PROMPT: Present each line of the entries below that holds the word "profiler".

Saved entries:

--*--

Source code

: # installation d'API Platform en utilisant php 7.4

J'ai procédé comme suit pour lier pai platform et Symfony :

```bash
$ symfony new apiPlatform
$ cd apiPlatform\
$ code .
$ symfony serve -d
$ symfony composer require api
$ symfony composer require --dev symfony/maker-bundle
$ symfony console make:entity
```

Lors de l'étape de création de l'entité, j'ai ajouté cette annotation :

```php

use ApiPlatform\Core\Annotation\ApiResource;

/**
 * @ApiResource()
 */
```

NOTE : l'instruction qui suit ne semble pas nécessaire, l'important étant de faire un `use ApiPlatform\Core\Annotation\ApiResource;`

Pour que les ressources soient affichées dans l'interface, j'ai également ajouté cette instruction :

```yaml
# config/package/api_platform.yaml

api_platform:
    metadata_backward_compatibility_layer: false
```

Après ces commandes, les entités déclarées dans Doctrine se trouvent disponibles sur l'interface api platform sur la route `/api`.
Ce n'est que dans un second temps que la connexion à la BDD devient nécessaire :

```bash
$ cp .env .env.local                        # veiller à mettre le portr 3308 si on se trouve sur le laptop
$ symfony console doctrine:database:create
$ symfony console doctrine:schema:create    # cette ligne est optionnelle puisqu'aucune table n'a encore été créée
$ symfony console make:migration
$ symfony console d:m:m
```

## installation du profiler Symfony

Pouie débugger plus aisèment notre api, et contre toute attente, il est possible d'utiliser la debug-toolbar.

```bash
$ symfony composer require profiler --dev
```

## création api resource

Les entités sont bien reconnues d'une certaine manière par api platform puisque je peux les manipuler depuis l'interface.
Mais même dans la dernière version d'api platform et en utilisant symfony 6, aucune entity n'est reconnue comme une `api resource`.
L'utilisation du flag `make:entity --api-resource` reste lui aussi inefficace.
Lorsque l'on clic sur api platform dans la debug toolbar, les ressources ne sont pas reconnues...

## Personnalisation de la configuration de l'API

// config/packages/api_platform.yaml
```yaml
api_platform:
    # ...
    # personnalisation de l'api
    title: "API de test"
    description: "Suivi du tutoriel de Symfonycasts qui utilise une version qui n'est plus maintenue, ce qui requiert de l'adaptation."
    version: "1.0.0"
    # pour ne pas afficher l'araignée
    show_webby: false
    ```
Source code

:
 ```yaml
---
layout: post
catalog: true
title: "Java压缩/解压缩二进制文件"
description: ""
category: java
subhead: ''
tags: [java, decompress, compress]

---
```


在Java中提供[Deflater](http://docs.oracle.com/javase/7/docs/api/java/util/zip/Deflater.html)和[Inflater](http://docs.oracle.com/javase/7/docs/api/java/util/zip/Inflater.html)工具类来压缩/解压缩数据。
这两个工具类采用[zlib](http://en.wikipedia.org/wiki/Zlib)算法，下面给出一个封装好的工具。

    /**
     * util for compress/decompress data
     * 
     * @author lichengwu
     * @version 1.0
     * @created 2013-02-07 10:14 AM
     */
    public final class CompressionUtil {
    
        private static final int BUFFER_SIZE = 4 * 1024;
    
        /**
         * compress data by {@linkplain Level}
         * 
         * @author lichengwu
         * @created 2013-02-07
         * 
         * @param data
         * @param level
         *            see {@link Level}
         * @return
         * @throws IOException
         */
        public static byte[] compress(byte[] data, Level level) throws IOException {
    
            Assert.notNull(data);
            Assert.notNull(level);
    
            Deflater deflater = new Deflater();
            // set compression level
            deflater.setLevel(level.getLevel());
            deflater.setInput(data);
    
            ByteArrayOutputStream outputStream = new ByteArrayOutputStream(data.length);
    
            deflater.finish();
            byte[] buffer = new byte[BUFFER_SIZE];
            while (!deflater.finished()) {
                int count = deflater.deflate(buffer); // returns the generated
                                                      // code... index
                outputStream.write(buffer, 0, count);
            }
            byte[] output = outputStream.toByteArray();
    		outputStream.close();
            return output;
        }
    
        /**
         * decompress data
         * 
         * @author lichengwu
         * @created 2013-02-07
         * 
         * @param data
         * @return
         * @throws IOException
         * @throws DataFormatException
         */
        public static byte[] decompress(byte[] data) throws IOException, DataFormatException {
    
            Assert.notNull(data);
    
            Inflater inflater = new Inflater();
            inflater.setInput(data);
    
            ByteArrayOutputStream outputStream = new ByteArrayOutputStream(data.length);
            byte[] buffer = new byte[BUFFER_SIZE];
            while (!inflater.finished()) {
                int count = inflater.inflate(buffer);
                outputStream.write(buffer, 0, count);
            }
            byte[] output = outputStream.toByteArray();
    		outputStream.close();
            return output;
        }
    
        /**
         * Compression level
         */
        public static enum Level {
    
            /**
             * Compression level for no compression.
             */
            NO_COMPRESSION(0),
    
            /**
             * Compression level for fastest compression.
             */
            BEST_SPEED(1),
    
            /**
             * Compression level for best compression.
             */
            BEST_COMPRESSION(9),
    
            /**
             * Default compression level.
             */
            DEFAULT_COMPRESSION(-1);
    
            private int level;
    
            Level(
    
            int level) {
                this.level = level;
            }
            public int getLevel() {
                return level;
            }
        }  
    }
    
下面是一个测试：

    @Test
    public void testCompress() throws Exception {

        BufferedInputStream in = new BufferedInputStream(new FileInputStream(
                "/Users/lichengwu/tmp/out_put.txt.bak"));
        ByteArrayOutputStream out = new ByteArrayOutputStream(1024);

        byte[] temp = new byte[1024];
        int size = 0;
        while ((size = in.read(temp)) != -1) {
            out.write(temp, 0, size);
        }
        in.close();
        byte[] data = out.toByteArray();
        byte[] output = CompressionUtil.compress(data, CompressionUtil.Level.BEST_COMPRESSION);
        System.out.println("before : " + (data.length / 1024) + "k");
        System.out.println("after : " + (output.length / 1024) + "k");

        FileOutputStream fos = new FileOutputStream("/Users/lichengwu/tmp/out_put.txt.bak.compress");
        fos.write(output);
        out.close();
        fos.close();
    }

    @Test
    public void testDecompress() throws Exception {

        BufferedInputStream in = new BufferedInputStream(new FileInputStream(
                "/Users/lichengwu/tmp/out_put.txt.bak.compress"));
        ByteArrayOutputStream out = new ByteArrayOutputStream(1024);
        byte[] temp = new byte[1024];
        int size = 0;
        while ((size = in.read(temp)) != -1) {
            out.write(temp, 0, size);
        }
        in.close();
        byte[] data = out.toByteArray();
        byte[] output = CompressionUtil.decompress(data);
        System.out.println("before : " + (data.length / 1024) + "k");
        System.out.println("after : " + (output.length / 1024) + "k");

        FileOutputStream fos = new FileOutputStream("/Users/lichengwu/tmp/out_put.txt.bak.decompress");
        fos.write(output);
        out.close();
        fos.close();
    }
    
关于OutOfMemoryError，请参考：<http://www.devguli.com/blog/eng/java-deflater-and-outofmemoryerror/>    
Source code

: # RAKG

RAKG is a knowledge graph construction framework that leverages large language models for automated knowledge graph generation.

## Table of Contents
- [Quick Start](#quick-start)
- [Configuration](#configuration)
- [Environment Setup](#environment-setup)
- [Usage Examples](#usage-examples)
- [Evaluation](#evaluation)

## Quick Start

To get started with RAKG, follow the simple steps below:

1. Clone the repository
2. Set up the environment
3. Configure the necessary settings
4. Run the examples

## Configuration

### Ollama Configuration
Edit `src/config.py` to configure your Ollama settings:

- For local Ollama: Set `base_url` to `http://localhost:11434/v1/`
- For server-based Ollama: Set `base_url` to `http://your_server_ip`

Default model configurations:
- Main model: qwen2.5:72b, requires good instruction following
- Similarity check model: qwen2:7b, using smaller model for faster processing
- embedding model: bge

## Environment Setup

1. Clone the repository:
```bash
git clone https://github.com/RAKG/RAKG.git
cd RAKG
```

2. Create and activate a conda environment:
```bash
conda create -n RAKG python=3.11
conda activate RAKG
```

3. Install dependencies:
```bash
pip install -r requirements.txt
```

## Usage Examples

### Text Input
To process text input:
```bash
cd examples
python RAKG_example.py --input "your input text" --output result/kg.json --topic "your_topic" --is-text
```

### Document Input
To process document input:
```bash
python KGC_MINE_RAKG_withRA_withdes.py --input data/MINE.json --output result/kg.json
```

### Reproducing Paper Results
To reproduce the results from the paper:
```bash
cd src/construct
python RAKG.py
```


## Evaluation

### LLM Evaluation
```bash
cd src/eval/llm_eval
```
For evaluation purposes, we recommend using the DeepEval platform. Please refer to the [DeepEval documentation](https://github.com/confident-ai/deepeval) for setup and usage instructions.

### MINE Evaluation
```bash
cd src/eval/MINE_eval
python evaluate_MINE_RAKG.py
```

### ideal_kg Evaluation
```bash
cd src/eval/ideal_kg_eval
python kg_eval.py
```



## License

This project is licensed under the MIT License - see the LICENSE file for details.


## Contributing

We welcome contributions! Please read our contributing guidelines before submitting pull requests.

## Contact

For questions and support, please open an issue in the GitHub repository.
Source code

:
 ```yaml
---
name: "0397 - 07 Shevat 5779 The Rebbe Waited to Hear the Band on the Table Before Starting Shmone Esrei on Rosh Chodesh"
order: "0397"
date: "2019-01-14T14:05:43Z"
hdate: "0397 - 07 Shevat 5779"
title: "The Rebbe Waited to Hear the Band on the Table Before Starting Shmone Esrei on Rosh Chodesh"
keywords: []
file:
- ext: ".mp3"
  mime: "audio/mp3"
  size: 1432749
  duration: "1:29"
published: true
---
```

--*--

ANSWER SECTION:
## installation du profiler Symfony
$ symfony composer require profiler --dev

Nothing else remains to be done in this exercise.